The Care Quality Commission (CQC) carried out a targeted inspection on 24 February 2021 after receiving what it described as "concerning information" about treatment for under 18-year olds with acute mental health needs at SaTH. In common with many other health providers during lockdown, SaTH said it had seen an increase in the number of young people with "significant mental health issues" and learning disabilities over the past year.
Specifically, CQC inspectors reported that children were not receiving adequate risk assessments on admission. In one example, the risks a ward posed to someone admitted after attempting self-harm were not mitigated. Inspectors also said staff did not follow best practice in anticipating and de-escalating challenging behaviour and were not always appropriately trained in restraint. Indeed, some security staff involved in interventions were described as not having any restraint training at all.
CQC inspectors also commented that staff "generally relied" on rapid tranquilisation, noting that a child was twice given double the "safe" dose of a rapid tranquiliser at Telford's Princess Royal Hospital and put at "significant risk of harm."

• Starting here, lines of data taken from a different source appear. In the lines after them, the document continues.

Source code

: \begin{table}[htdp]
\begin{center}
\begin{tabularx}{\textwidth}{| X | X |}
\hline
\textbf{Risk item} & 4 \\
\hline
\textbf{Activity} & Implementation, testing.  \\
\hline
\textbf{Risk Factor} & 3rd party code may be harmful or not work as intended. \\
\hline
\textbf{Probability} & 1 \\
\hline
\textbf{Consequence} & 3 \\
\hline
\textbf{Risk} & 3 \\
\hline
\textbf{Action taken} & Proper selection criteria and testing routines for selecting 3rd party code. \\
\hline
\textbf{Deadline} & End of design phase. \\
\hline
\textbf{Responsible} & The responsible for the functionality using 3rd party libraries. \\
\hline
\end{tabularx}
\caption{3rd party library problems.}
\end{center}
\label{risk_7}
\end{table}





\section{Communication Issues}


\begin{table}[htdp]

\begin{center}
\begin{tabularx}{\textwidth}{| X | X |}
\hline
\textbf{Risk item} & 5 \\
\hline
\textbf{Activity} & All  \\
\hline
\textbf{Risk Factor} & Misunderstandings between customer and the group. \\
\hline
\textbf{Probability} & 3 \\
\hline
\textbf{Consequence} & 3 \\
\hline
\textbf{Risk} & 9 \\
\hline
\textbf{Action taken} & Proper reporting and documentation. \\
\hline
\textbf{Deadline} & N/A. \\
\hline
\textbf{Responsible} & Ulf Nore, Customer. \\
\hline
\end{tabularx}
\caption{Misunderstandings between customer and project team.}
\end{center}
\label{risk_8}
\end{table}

The Trust has been in special measures since November 2018, the same year an investigation was launched into its maternity services led by senior midwife Donna Ockenden. It’s children’s mental health services, which were rated as "requiring improvement" in November 2019, were deemed "inadequate" as a result of the latest inspection. Ted Baker, chief inspector of hospitals, has insisted that the Trust must stop seeing under 18s for acute mental health needs, review records of all young patients admitted with mental health issues, monitor staff compliance with safeguarding procedures and give the CQC weekly reports on actions to improve patient safety.
Pam Westwood, a clinical negligence solicitor in Shoosmiths medical negligence team, commented:
“We have represented adult clients in relation to poor mental health care and are disappointed to see the same clearly inadequate standards in mental health service provision for children and young adults. The pandemic has put a huge strain on many young people who were already struggling with their mental health because of social isolation, a loss of routine and a breakdown in formal and informal support. It is saddening to read this report at a time when it is even more important than ever that adequate mental health services are available to our children and young people.”